The debate around diversity in artistic programming circles like a locked groove. The same conversation rotates with little really changing. Comforting responsibility dispersal goes on and on. The threatened and sanctified artistic vision of music programmer/curator/conductor gatekeepers is reverentially evoked.  Meritocratic ideals are intoned like mumbled prayers. Facebook responses rally in supportive solidarity against the heresies of ‘tokenism’. Uncritically defensive fingers wave in rebuke against simple inquires into how we all might just try to make things a little better. It’s all as comfortable, predictable and cloistered as a pair of nicely worn in old pants. Silly us.


Chatting at a recent event an artist told me that she couldn’t bear it if we were still having these same conversations in another 30 years time. She needn’t worry. We won’t be. Unless action to improve diversity moves to the centre of the music programmes of funded organisations I don’t really see there being much of a funded music sector left by then as it will no longer be relevant to wider society. Let’s not go down the maladaptive path.
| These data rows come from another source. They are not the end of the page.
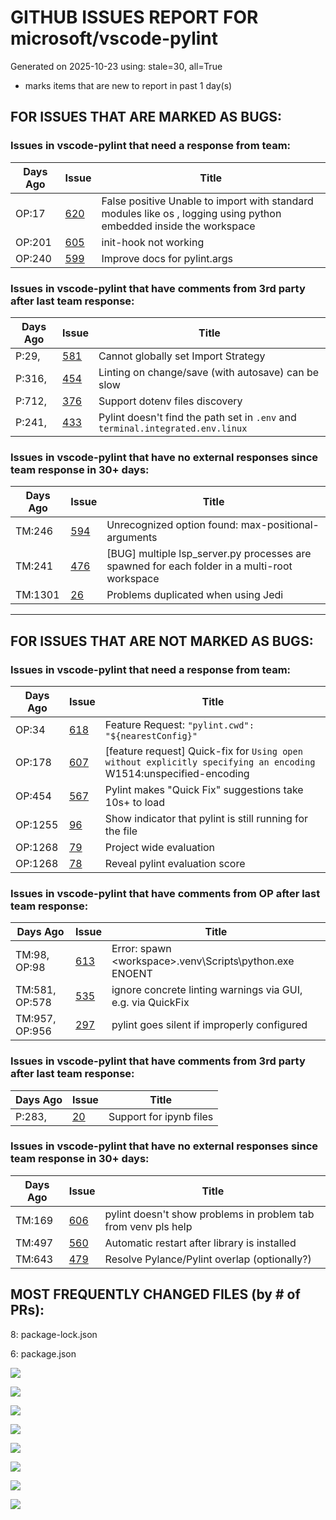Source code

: 
# GITHUB ISSUES REPORT FOR microsoft/vscode-pylint


Generated on 2025-10-23 using: stale=30, all=True


* marks items that are new to report in past 1 day(s)


## FOR ISSUES THAT ARE MARKED AS BUGS:


### Issues in vscode-pylint that need a response from team:

| Days Ago | Issue | Title |
| --- | --- | --- |
 |  OP:17  |[620](https://github.com/microsoft/vscode-pylint/issues/620 "False positive Unable to import with standard modules like os , logging using python embedded inside the workspace") | False positive Unable to import with standard modules like os , logging using python embedded inside the workspace |
 |  OP:201  |[605](https://github.com/microsoft/vscode-pylint/issues/605 "init-hook not working") | init-hook not working |
 |  OP:240  |[599](https://github.com/microsoft/vscode-pylint/issues/599 "Improve docs for pylint.args") | Improve docs for pylint.args |

### Issues in vscode-pylint that have comments from 3rd party after last team response:

| Days Ago | Issue | Title |
| --- | --- | --- |
 |  P:29,  |[581](https://github.com/microsoft/vscode-pylint/issues/581 "Cannot globally set Import Strategy") | Cannot globally set Import Strategy |
 |  P:316,  |[454](https://github.com/microsoft/vscode-pylint/issues/454 "Linting on change/save (with autosave) can be slow") | Linting on change/save (with autosave) can be slow |
 |  P:712,  |[376](https://github.com/microsoft/vscode-pylint/issues/376 "Support dotenv files discovery") | Support dotenv files discovery |
 |  P:241,  |[433](https://github.com/microsoft/vscode-pylint/issues/433 "Pylint doesn't find the path set in `.env` and `terminal.integrated.env.linux`") | Pylint doesn't find the path set in `.env` and `terminal.integrated.env.linux` |

### Issues in vscode-pylint that have no external responses since team response in 30+ days:

| Days Ago | Issue | Title |
| --- | --- | --- |
 |  TM:246  |[594](https://github.com/microsoft/vscode-pylint/issues/594 "Unrecognized option found: max-positional-arguments") | Unrecognized option found: max-positional-arguments |
 |  TM:241  |[476](https://github.com/microsoft/vscode-pylint/issues/476 "[BUG] multiple lsp_server.py processes are spawned for each folder in a multi-root workspace") | [BUG] multiple lsp_server.py processes are spawned for each folder in a multi-root workspace |
 |  TM:1301  |[26](https://github.com/microsoft/vscode-pylint/issues/26 "Problems duplicated when using Jedi") | Problems duplicated when using Jedi |

---

## FOR ISSUES THAT ARE NOT MARKED AS BUGS:


### Issues in vscode-pylint that need a response from team:

| Days Ago | Issue | Title |
| --- | --- | --- |
 |  OP:34  |[618](https://github.com/microsoft/vscode-pylint/issues/618 "Feature Request: `&quot;pylint.cwd&quot;: &quot;${nearestConfig}&quot;`") | Feature Request: `"pylint.cwd": "${nearestConfig}"` |
 |  OP:178  |[607](https://github.com/microsoft/vscode-pylint/issues/607 "[feature request] Quick-fix for `Using open without explicitly specifying an encoding` W1514:unspecified-encoding") | [feature request] Quick-fix for `Using open without explicitly specifying an encoding` W1514:unspecified-encoding |
 |  OP:454  |[567](https://github.com/microsoft/vscode-pylint/issues/567 "Pylint makes &quot;Quick Fix&quot; suggestions take 10s+ to load") | Pylint makes "Quick Fix" suggestions take 10s+ to load |
 |  OP:1255  |[96](https://github.com/microsoft/vscode-pylint/issues/96 "Show indicator that pylint is still running for the file") | Show indicator that pylint is still running for the file |
 |  OP:1268  |[79](https://github.com/microsoft/vscode-pylint/issues/79 "Project wide evaluation") | Project wide evaluation |
 |  OP:1268  |[78](https://github.com/microsoft/vscode-pylint/issues/78 "Reveal pylint evaluation score") | Reveal pylint evaluation score |

### Issues in vscode-pylint that have comments from OP after last team response:

| Days Ago | Issue | Title |
| --- | --- | --- |
 |  TM:98, OP:98  |[613](https://github.com/microsoft/vscode-pylint/issues/613 "Error: spawn \<workspace>\.venv\Scripts\python.exe ENOENT") | Error: spawn \<workspace>\.venv\Scripts\python.exe ENOENT |
 |  TM:581, OP:578  |[535](https://github.com/microsoft/vscode-pylint/issues/535 "ignore concrete linting warnings via GUI, e.g. via QuickFix") | ignore concrete linting warnings via GUI, e.g. via QuickFix |
 |  TM:957, OP:956  |[297](https://github.com/microsoft/vscode-pylint/issues/297 "pylint goes silent if improperly configured ") | pylint goes silent if improperly configured  |

### Issues in vscode-pylint that have comments from 3rd party after last team response:

| Days Ago | Issue | Title |
| --- | --- | --- |
 |  P:283,  |[20](https://github.com/microsoft/vscode-pylint/issues/20 "Support for ipynb files") | Support for ipynb files |

### Issues in vscode-pylint that have no external responses since team response in 30+ days:

| Days Ago | Issue | Title |
| --- | --- | --- |
 |  TM:169  |[606](https://github.com/microsoft/vscode-pylint/issues/606 "pylint doesn't show problems in problem tab from venv pls help") | pylint doesn't show problems in problem tab from venv pls help |
 |  TM:497  |[560](https://github.com/microsoft/vscode-pylint/issues/560 "Automatic restart after library is installed") | Automatic restart after library is installed |
 |  TM:643  |[479](https://github.com/microsoft/vscode-pylint/issues/479 "Resolve Pylance/Pylint overlap (optionally?)") | Resolve Pylance/Pylint overlap (optionally?) |





## MOST FREQUENTLY CHANGED FILES (by # of PRs):

  8: package-lock.json


  6: package.json


![](bugcount.png)

![](time_to_merge_prs.png)

![](time_to_close_issues.png)

![](time_to_first_response.png)

![](label_frequencies.png)

![](files_changed_per_pr.png)

![](lines_changed_per_pr.png)

![](termcloud.png)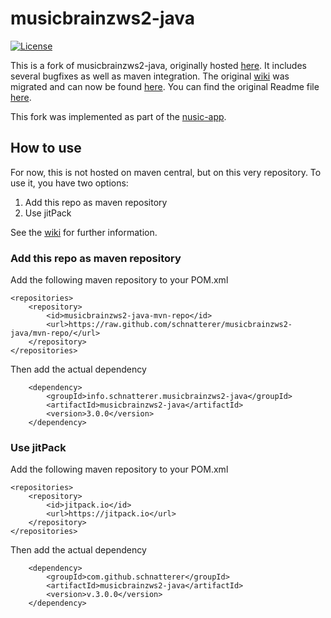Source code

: # musicbrainzws2-java

[![License](https://img.shields.io/github/license/schnatterer/musicbrainzws2-java.svg)](LICENSE)

This is a fork of musicbrainzws2-java, originally hosted [here](https://code.google.com/archive/p/musicbrainzws2-java/). It includes several bugfixes as well as maven integration. The original [wiki](https://code.google.com/p/musicbrainzws2-java/w/list) was migrated and can now be found [here](https://github.com/schnatterer/musicbrainzws2-java/wiki).
You can find the original Readme file [here](README.txt).

This fork was implemented as part of the [nusic-app](https://github.com/schnatterer/nusic).

## How to use
For now, this is not hosted on maven central, but on this very repository. To use it, you have two options:

1. Add this repo as maven repository
2. Use jitPack

See the [wiki](https://github.com/schnatterer/musicbrainzws2-java/wiki) for further information.

### Add this repo as maven repository
Add the following maven repository to your POM.xml

    <repositories>
        <repository>
            <id>musicbrainzws2-java-mvn-repo</id>
            <url>https://raw.github.com/schnatterer/musicbrainzws2-java/mvn-repo/</url>
        </repository>
    </repositories>
Then add the actual dependency

        <dependency>
            <groupId>info.schnatterer.musicbrainzws2-java</groupId>
            <artifactId>musicbrainzws2-java</artifactId>
            <version>3.0.0</version>
        </dependency>

### Use jitPack
Add the following maven repository to your POM.xml

    <repositories>
        <repository>
            <id>jitpack.io</id>
            <url>https://jitpack.io</url>
        </repository>
    </repositories>
Then add the actual dependency

        <dependency>
            <groupId>com.github.schnatterer</groupId>
            <artifactId>musicbrainzws2-java</artifactId>
            <version>v.3.0.0</version>
        </dependency>
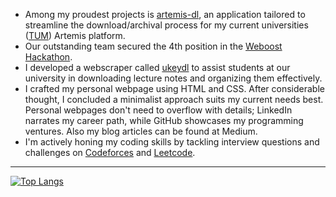 - Among my proudest projects is [artemis-dl](https://github.com/hruzgar/artemis-dl), an application tailored to streamline the download/archival process for my current universities ([TUM](https://tum.de)) Artemis platform.
- Our outstanding team secured the 4th position in the [Weboost Hackathon](https://github.com/hruzgar/weboost2022).
- I developed a webscraper called [ukeydl](https://github.com/hruzgar/ukey-downloader) to assist students at our university in downloading lecture notes and organizing them effectively.
- I crafted my personal webpage using HTML and CSS. After considerable thought, I concluded a minimalist approach suits my current needs best. Personal webpages don't need to overflow with details; LinkedIn narrates my career path, while GitHub showcases my programming ventures. Also my blog articles can be found at Medium.
- I'm actively honing my coding skills by tackling interview questions and challenges on [Codeforces](https://codeforces.com/) and [Leetcode](https://leetcode.com/).

***

[![Top Langs](https://github-readme-stats.vercel.app/api/top-langs/?username=hruzgar&layout=compact)](https://github.com/hruzgar/github-readme-stats)

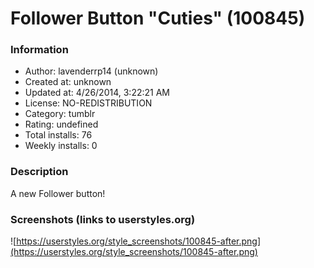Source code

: # Follower Button "Cuties" (100845)

### Information
- Author: lavenderrp14 (unknown)
- Created at: unknown
- Updated at: 4/26/2014, 3:22:21 AM
- License: NO-REDISTRIBUTION
- Category: tumblr
- Rating: undefined
- Total installs: 76
- Weekly installs: 0


### Description
A new Follower button!


### Screenshots (links to userstyles.org)
![https://userstyles.org/style_screenshots/100845-after.png](https://userstyles.org/style_screenshots/100845-after.png)


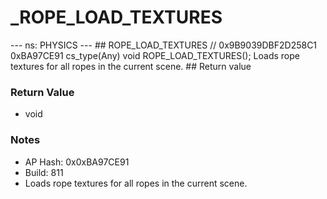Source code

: # _ROPE_LOAD_TEXTURES

--- ns: PHYSICS --- ## ROPE_LOAD_TEXTURES  // 0x9B9039DBF2D258C1 0xBA97CE91 cs_type(Any) void ROPE_LOAD_TEXTURES();  Loads rope textures for all ropes in the current scene.  ## Return value

### Return Value
* void

### Notes
* AP Hash: 0x0xBA97CE91
* Build: 811
* Loads rope textures for all ropes in the current scene.

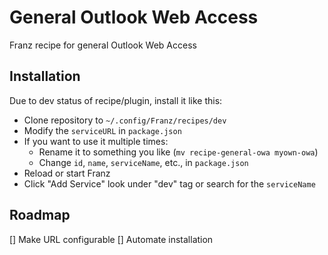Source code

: # General Outlook Web Access

Franz recipe for general Outlook Web Access

## Installation

Due to dev status of recipe/plugin, install it like this:

* Clone repository to `~/.config/Franz/recipes/dev`
* Modify the `serviceURL` in `package.json`
* If you want to use it multiple times:
  * Rename it to something you like (`mv recipe-general-owa myown-owa`)
  * Change `id`, `name`, `serviceName`, etc., in `package.json`
* Reload or start Franz
* Click "Add Service" look under "dev" tag or search for the `serviceName`

## Roadmap

[] Make URL configurable
[] Automate installation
Read more about Sound and Music’s Active Encouragement: Pathways Programme here>>

8 thoughts on “Because it’s 2016

  1. This is a great article, thank you Richard, all very honest and sadly very true. And if you find it hard to engage and be diverse in London, imagine how tricky it is in rural Gloucestershire. This isn’t just an issue for the music and sound industry, it’s across all art forms. We are all in it together, as arts professionals.

    I’m putting my hand up and waving back, I too would like to take some action too. Working in a sector that has artists living in poverty with low/no pay, we limit access to only those that can financially afford to be engaged with/in the arts. That’s not right. So we must change it. Silly us indeed.

  2. In the 1970’s I moved to London because that’s where the action was. If you were serious about music and you had some way of doing so, you moved to London. This has almost certainly got much more difficult to do, now that the cost of living in London has been wrenched upwards by the use of property for capital accumulation. But I’m not sure that changing this situation falls within the remit of S&M.

  3. My 30-year career as a lecturer in one of the largest departments of music in a British university has given me an insight into the ‘problem’ of diversity. Though there was a significant Pakistani community based near the centre of town, not one student from that community applied to the department as a musician. There were a very few Caribbean and African music students. I attended the first 30 years of the Huddersfield Contemporary Music Festival, and the same could be said about the performers, composers and members of the audience that came.
    The European music tradition began in the Christian church with singing, graduating to the patronage of the aristocracy with the development of musical instruments. This artistic development took place over millennia, to as we have it in 2016.
    It appears that music making is not a feature of the Moslem culture. This being the case, few, if any, children from Moslem families are given access to music lessons. Consequently, it is surprising that there are any applications for composing opportunities offered by Sound and Music from Pakistani and Bangladeshi people.
    In British primary schools, ethnic children will have some experience of music-making, but without encouragement from the home, this will not develop into a meaningful accomplishment.
    A most laudable project to tackle this issue is the work undertaken by the outreach/ education wing of the “hcmf” which sets up sound/ music workshops in local schools, where the pupil population is very diverse. These projects will represent the first time that most of the pupils will have had of participating in the creation of new music.
    This is a bottom-up approach to diversity in music education, though one which I suspect will take decades to result in applications to the opportunities offered by Sound and Music.
    A few words summarise the problems: cultural traditions, religion, poor funding for music education, integration.